From an environmental point of view, a carbon tax is a good thing. It works a lot better than other measures currently in use by Canadian governments and it is arguably (and I'd argue in favour of it) more useful than a cap-and-trade system. Unfortunately, it's a very large political risk. You can easily upset a greater wealth of voters who will be negatively affected (albeit relatively marginally and shortly) by the tax. 

Putting forth such a tax makes a party as vulnerable as a duck already cooking itself (never mind the need to catch it) and opposition parties are bound to have a bite. Unfortunately, the wrong party is doing the biting. 

Last week, the NDP released their party platform, which revolves around eliminating the carbon tax. The NDP should be supporting the carbon tax, rather than demanding it be burned at the stake.
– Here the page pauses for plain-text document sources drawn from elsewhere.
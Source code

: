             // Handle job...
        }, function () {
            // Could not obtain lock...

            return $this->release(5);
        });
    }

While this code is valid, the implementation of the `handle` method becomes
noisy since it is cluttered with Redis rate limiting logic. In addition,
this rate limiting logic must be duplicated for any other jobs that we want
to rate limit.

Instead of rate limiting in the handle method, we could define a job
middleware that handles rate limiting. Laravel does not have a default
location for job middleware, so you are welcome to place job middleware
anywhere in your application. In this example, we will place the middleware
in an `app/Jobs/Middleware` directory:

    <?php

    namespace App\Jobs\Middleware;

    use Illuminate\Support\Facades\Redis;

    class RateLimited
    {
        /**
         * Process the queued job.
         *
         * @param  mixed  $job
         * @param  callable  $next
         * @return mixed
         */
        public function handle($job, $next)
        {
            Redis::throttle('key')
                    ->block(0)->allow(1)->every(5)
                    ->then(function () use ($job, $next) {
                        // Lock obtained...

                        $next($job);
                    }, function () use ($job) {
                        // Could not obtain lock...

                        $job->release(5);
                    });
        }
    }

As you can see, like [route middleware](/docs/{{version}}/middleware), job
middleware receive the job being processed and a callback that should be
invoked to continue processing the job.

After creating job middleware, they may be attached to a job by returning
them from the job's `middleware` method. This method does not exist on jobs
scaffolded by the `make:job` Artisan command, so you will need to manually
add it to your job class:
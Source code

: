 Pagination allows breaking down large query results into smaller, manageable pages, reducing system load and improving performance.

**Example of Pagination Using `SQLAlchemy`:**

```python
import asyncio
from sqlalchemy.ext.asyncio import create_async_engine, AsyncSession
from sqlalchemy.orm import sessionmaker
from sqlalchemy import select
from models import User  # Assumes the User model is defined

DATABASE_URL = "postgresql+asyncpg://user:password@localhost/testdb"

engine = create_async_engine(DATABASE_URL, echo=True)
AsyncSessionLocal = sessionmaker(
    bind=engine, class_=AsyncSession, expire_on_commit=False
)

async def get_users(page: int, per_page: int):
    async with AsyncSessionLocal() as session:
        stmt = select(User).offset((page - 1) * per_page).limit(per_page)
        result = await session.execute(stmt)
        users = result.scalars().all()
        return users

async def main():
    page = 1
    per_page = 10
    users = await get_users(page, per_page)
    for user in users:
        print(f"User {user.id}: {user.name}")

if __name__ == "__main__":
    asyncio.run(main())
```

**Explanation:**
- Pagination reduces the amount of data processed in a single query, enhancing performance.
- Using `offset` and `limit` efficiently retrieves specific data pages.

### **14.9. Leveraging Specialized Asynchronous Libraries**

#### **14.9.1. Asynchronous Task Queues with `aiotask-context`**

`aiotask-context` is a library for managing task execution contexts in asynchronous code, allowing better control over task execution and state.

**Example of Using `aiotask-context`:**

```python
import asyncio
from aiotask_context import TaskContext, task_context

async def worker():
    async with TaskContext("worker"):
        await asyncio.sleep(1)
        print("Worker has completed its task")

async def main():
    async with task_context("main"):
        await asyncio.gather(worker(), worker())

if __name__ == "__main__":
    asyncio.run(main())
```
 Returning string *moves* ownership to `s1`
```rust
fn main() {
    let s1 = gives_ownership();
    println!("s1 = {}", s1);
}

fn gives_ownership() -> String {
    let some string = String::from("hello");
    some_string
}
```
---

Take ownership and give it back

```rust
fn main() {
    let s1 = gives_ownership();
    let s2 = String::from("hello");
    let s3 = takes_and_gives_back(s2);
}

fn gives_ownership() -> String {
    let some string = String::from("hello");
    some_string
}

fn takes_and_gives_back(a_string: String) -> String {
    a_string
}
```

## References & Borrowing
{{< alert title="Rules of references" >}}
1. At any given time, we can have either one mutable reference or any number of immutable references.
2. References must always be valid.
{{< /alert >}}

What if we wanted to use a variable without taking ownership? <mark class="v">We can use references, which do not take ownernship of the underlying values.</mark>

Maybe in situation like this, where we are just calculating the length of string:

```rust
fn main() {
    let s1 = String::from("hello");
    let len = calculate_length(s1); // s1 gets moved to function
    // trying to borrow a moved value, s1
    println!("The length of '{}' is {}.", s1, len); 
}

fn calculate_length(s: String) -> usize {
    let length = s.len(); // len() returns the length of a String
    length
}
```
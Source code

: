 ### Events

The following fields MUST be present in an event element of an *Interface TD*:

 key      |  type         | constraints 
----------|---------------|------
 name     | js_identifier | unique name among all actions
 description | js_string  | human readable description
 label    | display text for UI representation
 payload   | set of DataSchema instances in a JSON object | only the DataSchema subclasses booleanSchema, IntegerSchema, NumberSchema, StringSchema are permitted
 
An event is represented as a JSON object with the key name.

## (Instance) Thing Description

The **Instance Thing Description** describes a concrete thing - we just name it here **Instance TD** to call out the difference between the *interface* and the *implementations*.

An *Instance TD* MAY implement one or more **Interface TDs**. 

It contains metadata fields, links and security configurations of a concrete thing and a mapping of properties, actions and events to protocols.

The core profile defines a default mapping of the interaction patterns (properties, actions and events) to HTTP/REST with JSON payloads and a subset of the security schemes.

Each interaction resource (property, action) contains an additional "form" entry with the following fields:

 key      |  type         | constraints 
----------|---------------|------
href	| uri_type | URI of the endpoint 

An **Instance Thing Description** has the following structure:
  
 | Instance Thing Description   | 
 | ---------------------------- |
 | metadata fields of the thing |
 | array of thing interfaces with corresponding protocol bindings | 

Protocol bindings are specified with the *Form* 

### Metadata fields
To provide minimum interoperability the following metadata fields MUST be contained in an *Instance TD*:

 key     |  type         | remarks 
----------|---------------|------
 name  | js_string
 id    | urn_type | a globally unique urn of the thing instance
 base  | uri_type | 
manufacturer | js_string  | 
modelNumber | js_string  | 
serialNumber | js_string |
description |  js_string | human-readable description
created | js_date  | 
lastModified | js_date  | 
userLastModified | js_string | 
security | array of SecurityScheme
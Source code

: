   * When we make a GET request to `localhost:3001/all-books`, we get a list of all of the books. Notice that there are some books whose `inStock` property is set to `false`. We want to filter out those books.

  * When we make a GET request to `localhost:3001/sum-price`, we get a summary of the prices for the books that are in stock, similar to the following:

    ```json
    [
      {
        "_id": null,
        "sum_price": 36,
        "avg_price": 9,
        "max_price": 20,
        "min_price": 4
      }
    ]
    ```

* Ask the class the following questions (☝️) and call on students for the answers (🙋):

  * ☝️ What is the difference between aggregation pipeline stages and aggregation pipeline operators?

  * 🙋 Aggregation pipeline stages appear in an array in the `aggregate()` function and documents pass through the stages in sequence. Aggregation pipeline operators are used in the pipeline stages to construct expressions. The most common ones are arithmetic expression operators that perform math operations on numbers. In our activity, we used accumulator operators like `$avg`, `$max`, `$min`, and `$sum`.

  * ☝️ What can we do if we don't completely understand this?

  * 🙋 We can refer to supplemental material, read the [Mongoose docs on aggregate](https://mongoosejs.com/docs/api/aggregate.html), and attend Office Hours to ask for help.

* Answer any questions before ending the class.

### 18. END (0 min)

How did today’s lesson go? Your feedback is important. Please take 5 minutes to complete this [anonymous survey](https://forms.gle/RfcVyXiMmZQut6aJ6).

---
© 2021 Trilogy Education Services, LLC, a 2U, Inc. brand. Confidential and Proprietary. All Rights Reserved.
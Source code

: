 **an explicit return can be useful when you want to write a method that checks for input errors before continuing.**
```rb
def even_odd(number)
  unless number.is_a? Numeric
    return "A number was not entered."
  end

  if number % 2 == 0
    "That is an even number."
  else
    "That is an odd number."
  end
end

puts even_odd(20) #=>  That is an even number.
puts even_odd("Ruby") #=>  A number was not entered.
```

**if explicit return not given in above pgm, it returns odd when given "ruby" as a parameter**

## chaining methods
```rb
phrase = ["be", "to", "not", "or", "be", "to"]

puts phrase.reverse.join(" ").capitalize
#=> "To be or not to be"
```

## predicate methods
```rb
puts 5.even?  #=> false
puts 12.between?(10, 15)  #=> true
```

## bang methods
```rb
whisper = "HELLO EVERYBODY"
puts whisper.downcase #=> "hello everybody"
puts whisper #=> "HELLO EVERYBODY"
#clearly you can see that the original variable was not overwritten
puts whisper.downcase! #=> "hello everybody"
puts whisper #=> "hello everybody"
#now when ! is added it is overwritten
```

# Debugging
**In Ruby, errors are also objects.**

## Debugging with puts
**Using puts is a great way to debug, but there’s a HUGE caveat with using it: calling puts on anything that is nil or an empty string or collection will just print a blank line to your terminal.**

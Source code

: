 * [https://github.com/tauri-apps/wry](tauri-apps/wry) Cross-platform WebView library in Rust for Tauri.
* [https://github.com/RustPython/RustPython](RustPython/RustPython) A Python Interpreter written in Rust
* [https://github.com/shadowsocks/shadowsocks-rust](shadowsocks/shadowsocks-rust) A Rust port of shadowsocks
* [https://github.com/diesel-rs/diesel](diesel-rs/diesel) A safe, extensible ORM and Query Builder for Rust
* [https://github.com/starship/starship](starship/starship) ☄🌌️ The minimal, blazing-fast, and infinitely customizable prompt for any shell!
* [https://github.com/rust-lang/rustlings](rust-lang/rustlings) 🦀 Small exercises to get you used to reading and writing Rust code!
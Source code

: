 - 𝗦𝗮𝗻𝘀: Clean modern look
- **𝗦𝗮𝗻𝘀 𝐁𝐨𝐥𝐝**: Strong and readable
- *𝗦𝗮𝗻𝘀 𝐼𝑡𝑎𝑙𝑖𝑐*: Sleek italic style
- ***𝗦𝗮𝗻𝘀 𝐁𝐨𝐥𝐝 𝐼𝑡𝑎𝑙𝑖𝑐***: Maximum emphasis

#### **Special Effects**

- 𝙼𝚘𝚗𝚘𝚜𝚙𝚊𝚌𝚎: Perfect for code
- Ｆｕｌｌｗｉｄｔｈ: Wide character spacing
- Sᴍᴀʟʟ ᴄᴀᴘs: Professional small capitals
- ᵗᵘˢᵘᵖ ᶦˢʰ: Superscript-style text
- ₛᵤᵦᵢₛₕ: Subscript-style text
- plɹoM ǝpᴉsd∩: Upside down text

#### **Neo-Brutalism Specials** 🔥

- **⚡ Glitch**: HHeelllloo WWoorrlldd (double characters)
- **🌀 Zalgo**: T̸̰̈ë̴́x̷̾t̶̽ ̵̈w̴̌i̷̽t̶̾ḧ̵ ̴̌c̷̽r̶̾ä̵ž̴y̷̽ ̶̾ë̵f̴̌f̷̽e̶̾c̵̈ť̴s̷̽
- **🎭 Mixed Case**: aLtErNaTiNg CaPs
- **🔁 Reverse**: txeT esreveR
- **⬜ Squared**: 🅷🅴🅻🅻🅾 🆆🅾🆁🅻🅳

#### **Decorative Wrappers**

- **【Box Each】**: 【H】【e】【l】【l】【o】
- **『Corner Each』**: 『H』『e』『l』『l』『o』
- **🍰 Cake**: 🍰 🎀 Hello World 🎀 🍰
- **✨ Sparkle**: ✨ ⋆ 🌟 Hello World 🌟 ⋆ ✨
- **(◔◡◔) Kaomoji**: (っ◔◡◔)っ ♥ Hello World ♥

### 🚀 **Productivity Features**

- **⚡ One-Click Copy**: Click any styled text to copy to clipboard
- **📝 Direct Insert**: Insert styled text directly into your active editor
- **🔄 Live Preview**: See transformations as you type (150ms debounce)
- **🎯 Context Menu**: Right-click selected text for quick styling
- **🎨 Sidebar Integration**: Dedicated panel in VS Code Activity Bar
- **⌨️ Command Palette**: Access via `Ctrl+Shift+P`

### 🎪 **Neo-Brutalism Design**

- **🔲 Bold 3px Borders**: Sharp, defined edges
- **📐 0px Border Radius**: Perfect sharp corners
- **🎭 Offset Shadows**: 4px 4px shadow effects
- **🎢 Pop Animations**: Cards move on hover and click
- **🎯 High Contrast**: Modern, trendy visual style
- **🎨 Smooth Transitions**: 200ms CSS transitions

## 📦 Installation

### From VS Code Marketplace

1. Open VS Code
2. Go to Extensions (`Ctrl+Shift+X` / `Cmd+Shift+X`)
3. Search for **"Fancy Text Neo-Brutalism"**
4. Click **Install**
The NDP's position is simply political. By attacking the tax, they might buy votes. But in the long run, they'll just lose them. Gary Mason's piece in the Globe & Mail outlines this argument in detail (he beat me to the punch, despite my having started writing this post a day before his publication. I suppose it is what I get for watching episodes of Lost online...).

The NDP has often been the party of the marginalized. If you take a look at Canada, there's a lot of different people with a lot of different problems. Unfortunately, the NDP continues to try to solve everyone's problems at once. Do the math and you quickly realize that much of it becomes a zero-sum game: you help some, but hurt others.

Despite growing up in one of the most pro-NDP provinces and having been raised among the strong NDP faithful, the NDP has been falling in my books for quite some time. Getting rid of the tax is another step in the wrong direction.

The NDP (both federally and provincially in B.C.) should follow the new mantra of the Leafs. Get rid of the underachieving, overpaid old guys, pick up some promising young blood and hire Brian Burke.